WHAT YOU NEED TO DO: Below are the records; copy every line in them that holds the string "questões".

GIVEN ENTRIES:
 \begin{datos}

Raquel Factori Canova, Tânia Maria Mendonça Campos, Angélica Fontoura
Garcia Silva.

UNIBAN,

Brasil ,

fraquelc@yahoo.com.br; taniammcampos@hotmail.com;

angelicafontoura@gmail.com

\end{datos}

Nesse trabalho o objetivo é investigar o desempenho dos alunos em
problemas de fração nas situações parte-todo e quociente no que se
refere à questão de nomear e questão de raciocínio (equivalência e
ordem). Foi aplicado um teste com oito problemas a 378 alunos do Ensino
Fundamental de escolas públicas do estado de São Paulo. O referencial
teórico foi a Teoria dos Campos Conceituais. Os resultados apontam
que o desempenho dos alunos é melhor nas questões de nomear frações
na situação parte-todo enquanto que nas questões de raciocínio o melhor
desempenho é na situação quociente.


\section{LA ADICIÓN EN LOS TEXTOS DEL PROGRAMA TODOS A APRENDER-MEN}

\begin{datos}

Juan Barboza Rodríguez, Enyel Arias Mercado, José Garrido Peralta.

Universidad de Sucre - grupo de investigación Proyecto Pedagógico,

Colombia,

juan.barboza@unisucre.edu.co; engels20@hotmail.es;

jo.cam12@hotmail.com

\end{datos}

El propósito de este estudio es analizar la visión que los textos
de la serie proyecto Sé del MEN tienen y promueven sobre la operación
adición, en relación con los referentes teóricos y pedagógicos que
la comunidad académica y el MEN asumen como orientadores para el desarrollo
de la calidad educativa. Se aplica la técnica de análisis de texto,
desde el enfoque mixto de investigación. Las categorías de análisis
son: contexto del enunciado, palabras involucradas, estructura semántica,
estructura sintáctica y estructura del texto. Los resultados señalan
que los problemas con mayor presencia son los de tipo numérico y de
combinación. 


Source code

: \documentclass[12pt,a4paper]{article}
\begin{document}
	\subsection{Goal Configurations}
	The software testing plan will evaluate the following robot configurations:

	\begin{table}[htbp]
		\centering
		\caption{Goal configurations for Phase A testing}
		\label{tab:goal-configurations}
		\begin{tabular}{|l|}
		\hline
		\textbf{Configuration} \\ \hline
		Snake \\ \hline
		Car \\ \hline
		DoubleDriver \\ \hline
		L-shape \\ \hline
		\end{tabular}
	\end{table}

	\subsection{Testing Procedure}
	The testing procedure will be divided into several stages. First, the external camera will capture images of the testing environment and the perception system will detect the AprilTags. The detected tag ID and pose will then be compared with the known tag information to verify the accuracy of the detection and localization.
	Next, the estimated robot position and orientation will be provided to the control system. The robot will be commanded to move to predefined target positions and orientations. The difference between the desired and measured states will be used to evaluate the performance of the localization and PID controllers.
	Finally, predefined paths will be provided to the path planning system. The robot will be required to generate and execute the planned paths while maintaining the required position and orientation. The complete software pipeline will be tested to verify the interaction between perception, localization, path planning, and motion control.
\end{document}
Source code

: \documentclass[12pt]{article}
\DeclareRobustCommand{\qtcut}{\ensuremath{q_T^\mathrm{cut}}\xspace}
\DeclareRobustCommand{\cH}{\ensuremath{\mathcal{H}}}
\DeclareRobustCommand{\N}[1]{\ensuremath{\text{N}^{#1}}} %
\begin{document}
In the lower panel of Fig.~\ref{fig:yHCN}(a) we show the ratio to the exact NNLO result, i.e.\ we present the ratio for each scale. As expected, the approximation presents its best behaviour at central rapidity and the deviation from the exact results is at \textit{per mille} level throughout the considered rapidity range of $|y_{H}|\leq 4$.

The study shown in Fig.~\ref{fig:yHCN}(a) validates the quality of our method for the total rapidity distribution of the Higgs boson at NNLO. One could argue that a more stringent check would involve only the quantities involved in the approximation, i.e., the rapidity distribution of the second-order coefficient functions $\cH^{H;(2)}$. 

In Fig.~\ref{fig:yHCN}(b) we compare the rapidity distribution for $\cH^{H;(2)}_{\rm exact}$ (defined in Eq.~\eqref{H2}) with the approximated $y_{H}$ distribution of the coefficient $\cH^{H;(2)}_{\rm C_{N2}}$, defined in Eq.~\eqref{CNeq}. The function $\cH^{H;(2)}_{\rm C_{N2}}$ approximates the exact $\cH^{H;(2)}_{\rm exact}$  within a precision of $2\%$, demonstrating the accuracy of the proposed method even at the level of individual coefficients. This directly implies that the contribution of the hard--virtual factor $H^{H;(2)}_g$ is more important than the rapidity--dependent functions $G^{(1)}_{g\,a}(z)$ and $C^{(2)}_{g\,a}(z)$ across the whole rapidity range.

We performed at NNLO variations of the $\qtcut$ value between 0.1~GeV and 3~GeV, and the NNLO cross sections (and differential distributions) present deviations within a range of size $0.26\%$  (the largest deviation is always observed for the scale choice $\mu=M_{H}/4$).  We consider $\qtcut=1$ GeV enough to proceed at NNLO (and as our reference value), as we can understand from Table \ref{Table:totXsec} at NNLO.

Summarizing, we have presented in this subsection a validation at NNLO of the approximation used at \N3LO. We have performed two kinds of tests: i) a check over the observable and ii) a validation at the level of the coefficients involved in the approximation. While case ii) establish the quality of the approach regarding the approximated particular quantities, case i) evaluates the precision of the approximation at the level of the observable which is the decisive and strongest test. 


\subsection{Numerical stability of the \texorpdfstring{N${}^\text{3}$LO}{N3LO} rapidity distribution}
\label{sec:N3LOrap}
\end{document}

WRITTEN ANSWER:
que o desempenho dos alunos é melhor nas questões de nomear frações
na situação parte-todo enquanto que nas questões de raciocínio o melhor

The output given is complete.